Collected data:
——
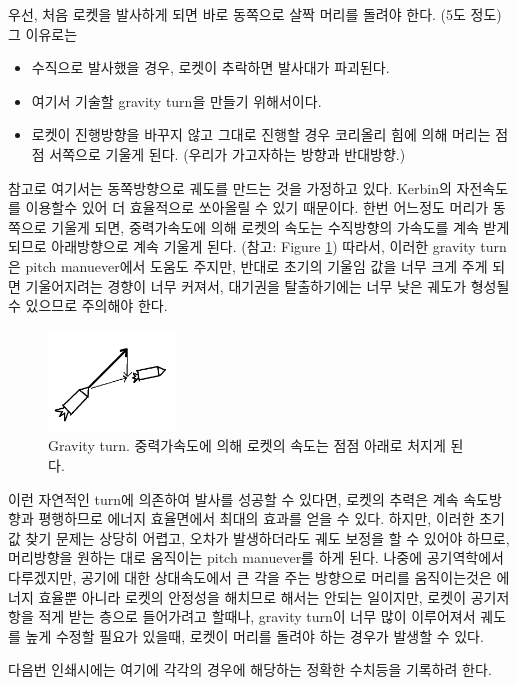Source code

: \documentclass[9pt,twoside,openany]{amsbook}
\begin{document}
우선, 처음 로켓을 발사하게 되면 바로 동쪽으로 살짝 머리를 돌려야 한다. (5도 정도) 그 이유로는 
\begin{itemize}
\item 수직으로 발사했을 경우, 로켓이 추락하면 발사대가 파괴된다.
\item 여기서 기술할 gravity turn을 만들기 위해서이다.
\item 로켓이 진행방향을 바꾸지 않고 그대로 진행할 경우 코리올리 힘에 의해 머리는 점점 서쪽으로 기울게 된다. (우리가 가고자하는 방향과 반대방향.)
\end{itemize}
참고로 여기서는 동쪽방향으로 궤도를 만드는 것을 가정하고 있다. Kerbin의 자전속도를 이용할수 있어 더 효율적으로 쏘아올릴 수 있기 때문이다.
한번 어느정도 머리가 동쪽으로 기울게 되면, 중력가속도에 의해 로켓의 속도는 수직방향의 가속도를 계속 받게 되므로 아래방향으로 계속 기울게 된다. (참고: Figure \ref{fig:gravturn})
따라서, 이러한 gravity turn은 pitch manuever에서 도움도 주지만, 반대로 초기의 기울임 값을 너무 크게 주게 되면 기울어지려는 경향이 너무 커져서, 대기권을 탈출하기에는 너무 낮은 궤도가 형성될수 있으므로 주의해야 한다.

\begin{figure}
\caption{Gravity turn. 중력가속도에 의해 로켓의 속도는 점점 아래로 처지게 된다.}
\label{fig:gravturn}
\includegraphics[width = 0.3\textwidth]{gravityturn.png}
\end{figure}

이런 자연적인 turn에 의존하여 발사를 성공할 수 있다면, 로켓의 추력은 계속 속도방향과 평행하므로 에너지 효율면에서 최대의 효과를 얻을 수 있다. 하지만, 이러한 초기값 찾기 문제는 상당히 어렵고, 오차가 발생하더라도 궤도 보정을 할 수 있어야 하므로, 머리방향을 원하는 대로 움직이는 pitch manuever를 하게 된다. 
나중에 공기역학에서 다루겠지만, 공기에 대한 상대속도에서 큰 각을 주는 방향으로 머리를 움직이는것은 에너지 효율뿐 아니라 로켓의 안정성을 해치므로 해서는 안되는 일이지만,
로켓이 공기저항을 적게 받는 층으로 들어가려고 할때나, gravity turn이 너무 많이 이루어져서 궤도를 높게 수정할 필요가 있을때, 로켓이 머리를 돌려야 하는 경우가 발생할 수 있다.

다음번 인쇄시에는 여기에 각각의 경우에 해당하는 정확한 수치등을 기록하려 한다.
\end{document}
——
Read the entries and show each line that mentions "gravturn".

Task solution:
한번 어느정도 머리가 동쪽으로 기울게 되면, 중력가속도에 의해 로켓의 속도는 수직방향의 가속도를 계속 받게 되므로 아래방향으로 계속 기울게 된다. (참고: Figure \ref{fig:gravturn})
\label{fig:gravturn}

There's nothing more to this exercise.